_Extracted data_
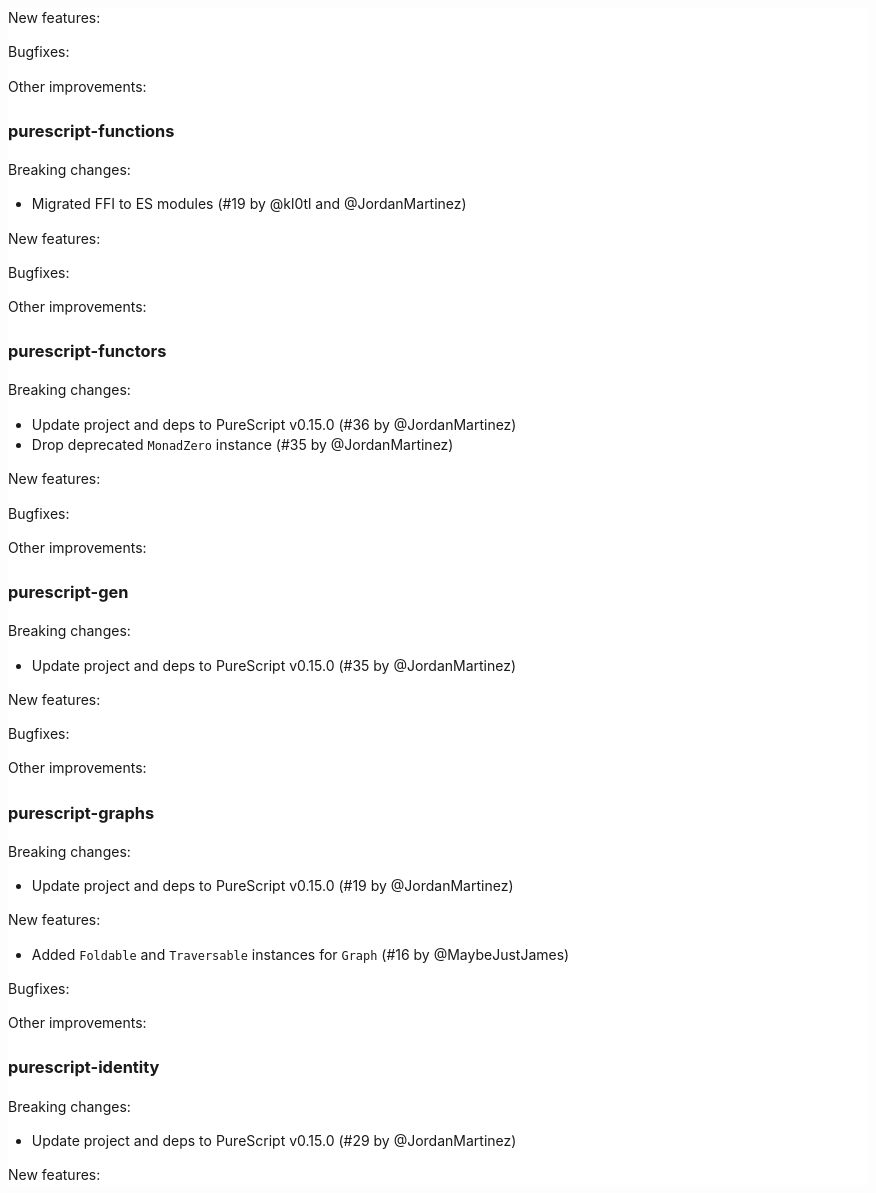 New features:

Bugfixes:

Other improvements:

### purescript-functions

Breaking changes:
- Migrated FFI to ES modules (#19 by @kl0tl and @JordanMartinez)

New features:

Bugfixes:

Other improvements:

### purescript-functors

Breaking changes:
- Update project and deps to PureScript v0.15.0 (#36 by @JordanMartinez)
- Drop deprecated `MonadZero` instance (#35 by @JordanMartinez)

New features:

Bugfixes:

Other improvements:

### purescript-gen

Breaking changes:
- Update project and deps to PureScript v0.15.0 (#35 by @JordanMartinez)

New features:

Bugfixes:

Other improvements:

### purescript-graphs

Breaking changes:
- Update project and deps to PureScript v0.15.0 (#19 by @JordanMartinez)

New features:
- Added `Foldable` and `Traversable` instances for `Graph` (#16 by @MaybeJustJames)

Bugfixes:

Other improvements:

### purescript-identity

Breaking changes:
- Update project and deps to PureScript v0.15.0 (#29 by @JordanMartinez)

New features:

_Aim of the task_
Give the count of lines containing the word "JordanMartinez" in the listing, and no other text.

_Answer for the task_
6